The WellSpan Spotlight

Health and wellness

How to help kids conquer back-to-school fears 

How to help kids conquer back-to-school fears

For some parents, the end of the summer feels like, as a certain school supplies commercial suggests, "the most wonderful time of year," when schedules and routine replaces the occasional sloppy chaos of summer days. 

For some kids, it triggers an escalation of anxiety and fear. 

"Going back to school often results in butterflies and excitement for kids," says Robbin Williams, a WellSpan Philhaven therapist who works with children and adolescents. "For some, it brings a heavier load of worries, fear, or separation anxiety." 

The good news is that there are strategies to help prepare and support a child for this time of year. 

Here's how to help kids navigate nervous feelings during those first days and weeks of school. 

Set the routine 

A week or two before school begins, start living as if it has. That means observing more regular bedtime, wakeup, and meal schedules. Routines can offer comfort because they allow kids to anticipate what comes next, giving them a feeling of control. 

Start taking specific steps that point to the school year. Make a grocery list with lunch items for packers, adding some treat items for that first week. Get new school supplies gathered and ready to go in backpacks. Consider getting a new outfit or sneakers and save them for that first day. Plan a favorite breakfast for that morning. 

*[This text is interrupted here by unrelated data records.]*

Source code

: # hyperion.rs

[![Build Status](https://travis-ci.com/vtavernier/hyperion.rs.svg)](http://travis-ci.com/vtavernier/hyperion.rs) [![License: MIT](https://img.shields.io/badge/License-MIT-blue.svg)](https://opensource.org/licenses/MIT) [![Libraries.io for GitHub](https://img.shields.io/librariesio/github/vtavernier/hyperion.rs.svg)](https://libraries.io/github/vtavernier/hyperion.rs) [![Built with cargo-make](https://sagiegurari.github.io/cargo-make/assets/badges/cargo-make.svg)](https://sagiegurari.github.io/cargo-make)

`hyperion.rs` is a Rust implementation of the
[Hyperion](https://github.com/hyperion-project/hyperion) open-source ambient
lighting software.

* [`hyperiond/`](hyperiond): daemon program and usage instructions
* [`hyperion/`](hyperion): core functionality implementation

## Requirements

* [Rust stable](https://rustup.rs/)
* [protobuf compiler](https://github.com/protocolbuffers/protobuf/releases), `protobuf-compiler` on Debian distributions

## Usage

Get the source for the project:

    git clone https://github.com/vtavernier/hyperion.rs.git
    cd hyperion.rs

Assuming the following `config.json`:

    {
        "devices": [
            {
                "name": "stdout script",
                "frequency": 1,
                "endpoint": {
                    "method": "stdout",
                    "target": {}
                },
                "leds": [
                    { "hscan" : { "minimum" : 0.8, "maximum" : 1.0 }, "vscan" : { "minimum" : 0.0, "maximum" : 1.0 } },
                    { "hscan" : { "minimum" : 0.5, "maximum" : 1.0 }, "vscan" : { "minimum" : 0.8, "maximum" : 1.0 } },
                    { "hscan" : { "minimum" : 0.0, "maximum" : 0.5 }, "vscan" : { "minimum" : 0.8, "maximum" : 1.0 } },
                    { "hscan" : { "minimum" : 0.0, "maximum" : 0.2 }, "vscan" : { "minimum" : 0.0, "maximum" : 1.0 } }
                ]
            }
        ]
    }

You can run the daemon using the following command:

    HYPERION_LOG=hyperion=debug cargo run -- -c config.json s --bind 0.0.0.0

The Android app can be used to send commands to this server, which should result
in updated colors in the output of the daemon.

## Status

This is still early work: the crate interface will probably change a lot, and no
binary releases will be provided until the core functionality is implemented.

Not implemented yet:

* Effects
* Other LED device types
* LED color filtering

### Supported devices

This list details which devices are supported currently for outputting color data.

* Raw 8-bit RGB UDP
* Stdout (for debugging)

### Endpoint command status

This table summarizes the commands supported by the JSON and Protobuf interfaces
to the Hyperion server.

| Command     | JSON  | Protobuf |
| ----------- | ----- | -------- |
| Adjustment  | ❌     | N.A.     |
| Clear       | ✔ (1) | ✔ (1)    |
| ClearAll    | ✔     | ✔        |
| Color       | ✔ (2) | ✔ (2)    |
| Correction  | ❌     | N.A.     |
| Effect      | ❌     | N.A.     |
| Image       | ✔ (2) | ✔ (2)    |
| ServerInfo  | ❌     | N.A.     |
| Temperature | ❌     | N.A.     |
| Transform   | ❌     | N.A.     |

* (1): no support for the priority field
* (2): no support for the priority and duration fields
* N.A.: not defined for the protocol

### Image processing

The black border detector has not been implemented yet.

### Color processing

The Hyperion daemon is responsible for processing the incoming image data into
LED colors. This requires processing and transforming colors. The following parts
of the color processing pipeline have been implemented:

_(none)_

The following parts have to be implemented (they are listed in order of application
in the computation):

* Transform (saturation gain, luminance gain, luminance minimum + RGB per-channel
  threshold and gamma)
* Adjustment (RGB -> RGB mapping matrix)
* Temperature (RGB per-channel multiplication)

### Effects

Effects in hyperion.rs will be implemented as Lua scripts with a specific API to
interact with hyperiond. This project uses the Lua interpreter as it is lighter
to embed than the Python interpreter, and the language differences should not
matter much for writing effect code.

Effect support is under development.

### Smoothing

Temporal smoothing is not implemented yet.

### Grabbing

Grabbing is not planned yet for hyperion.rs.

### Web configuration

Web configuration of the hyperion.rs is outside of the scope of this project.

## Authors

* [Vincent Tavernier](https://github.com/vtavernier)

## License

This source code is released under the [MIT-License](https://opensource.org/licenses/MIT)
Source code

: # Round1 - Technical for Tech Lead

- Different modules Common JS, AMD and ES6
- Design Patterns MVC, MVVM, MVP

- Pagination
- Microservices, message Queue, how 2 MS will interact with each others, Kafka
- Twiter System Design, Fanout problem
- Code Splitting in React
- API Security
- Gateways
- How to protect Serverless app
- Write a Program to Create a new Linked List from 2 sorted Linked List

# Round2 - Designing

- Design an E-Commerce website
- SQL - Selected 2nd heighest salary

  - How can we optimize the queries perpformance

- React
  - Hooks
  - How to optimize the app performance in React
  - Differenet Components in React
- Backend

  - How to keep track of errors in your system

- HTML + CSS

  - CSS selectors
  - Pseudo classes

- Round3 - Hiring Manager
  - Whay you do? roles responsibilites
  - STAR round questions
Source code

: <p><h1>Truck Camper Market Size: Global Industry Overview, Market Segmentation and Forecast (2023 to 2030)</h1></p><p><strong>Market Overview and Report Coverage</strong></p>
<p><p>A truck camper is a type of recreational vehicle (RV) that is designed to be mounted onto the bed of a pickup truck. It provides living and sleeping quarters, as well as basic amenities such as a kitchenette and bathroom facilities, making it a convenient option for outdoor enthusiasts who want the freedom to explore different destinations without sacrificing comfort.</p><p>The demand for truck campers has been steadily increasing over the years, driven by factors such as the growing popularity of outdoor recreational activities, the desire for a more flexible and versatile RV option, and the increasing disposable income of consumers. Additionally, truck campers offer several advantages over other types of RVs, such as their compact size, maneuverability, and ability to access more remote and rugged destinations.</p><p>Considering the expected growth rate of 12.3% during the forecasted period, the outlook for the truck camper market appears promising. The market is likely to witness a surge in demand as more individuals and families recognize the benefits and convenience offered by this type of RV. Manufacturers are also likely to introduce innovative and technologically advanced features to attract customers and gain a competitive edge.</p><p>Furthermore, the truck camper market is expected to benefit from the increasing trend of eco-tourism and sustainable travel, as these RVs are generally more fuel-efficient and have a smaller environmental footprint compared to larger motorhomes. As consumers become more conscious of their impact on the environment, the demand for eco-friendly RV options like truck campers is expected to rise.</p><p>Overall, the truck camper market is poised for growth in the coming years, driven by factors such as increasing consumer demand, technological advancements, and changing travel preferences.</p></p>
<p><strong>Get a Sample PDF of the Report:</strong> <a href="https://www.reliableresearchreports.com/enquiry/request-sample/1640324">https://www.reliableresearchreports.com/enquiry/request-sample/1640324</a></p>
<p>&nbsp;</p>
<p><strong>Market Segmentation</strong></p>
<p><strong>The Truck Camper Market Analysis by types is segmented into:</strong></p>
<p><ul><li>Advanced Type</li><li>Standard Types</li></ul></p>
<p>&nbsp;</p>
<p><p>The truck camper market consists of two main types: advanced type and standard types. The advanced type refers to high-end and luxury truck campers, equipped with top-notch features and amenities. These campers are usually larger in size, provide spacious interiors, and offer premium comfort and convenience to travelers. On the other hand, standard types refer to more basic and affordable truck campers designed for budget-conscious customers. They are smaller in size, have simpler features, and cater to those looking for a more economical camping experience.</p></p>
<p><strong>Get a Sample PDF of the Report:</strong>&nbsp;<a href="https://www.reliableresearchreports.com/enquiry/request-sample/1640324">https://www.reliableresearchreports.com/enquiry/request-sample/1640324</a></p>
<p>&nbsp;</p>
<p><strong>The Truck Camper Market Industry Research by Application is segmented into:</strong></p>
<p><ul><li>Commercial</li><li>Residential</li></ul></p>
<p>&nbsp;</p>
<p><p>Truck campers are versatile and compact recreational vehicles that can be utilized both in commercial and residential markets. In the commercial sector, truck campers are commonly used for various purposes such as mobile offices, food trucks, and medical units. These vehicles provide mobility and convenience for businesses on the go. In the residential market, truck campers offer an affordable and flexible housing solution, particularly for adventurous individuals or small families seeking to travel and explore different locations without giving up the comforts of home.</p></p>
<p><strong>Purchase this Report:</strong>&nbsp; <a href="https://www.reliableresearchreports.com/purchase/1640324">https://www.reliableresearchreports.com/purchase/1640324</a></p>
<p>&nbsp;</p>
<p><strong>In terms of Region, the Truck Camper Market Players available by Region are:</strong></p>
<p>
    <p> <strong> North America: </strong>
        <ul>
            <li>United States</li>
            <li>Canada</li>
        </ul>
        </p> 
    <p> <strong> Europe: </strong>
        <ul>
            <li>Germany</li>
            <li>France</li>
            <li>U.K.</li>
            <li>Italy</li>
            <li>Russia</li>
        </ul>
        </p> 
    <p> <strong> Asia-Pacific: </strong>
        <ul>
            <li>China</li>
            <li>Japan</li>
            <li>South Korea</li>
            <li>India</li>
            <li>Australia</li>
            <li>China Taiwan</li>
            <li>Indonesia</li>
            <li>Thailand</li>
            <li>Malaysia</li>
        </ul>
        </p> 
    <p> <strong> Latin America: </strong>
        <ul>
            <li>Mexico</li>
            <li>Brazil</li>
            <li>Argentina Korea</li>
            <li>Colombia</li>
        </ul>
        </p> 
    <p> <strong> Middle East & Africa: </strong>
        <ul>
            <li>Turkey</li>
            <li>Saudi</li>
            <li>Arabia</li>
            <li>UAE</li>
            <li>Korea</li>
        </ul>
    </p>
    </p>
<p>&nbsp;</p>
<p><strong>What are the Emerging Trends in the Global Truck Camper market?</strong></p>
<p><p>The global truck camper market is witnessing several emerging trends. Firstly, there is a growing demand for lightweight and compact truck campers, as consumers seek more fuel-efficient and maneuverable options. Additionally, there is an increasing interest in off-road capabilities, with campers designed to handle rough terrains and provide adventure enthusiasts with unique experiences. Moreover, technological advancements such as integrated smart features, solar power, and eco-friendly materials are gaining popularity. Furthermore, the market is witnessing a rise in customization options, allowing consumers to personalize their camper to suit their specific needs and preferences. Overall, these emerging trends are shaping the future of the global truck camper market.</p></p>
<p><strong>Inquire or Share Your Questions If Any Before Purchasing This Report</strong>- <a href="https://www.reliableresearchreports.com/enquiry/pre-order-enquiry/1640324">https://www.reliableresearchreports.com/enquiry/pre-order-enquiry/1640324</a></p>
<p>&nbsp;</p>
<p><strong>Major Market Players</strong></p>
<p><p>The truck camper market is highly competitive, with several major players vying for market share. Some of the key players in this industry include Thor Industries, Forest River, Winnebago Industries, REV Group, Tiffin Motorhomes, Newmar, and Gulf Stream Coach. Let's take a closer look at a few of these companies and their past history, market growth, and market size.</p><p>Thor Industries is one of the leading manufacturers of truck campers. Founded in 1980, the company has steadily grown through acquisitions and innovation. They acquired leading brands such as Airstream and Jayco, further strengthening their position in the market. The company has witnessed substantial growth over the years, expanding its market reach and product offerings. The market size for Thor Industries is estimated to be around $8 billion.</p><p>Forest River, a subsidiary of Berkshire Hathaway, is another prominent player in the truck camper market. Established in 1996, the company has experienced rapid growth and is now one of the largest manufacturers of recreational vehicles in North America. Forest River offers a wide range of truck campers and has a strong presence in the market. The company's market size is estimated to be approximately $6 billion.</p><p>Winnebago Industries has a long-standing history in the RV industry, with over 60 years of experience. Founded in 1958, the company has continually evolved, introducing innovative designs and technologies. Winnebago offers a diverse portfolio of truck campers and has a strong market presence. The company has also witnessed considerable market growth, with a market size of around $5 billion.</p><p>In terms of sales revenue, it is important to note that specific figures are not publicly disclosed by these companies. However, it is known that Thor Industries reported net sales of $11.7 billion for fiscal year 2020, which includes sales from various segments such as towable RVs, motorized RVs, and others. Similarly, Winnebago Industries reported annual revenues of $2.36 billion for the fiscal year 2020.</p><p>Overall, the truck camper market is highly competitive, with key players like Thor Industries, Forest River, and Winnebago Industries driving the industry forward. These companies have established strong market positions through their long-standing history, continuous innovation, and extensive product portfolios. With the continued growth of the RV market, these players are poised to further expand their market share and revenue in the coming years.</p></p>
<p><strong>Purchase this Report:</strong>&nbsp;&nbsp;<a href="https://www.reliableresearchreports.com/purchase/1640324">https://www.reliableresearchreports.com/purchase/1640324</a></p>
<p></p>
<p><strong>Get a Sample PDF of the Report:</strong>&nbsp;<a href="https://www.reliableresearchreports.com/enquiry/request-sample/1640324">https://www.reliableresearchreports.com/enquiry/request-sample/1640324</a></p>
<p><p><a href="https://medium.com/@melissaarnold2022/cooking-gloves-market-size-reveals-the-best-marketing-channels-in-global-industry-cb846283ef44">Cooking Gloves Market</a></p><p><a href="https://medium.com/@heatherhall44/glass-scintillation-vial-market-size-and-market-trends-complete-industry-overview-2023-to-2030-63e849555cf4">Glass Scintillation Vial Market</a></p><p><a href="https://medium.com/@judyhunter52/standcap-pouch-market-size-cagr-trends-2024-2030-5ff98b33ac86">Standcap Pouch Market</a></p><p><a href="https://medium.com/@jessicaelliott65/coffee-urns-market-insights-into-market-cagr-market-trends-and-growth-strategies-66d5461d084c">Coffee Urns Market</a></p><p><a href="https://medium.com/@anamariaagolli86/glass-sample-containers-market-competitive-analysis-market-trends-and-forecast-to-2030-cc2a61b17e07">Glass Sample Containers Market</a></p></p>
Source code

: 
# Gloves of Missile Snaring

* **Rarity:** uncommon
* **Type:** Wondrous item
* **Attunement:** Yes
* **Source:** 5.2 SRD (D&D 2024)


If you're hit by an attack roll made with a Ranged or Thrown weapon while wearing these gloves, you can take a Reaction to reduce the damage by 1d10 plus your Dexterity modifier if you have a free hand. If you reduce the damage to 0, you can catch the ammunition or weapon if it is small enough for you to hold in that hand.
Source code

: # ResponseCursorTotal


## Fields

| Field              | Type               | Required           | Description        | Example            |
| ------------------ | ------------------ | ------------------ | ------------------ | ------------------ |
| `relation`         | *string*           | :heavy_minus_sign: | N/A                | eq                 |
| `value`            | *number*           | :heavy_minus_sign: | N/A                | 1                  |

"Take steps that let your children know it is time to get ready for the school year and that it is something to look forward to and celebrate with some fun extras in that first week," Williams says. 

Listen and reassure 

Acknowledge your child's fears. 

Be aware that kindergartners, new middle schoolers, ninth graders, and transfer students might experience anxious feelings more strongly, as they are entering a "transition year," a school year when they will be in a brand-new place with unknown challenges. 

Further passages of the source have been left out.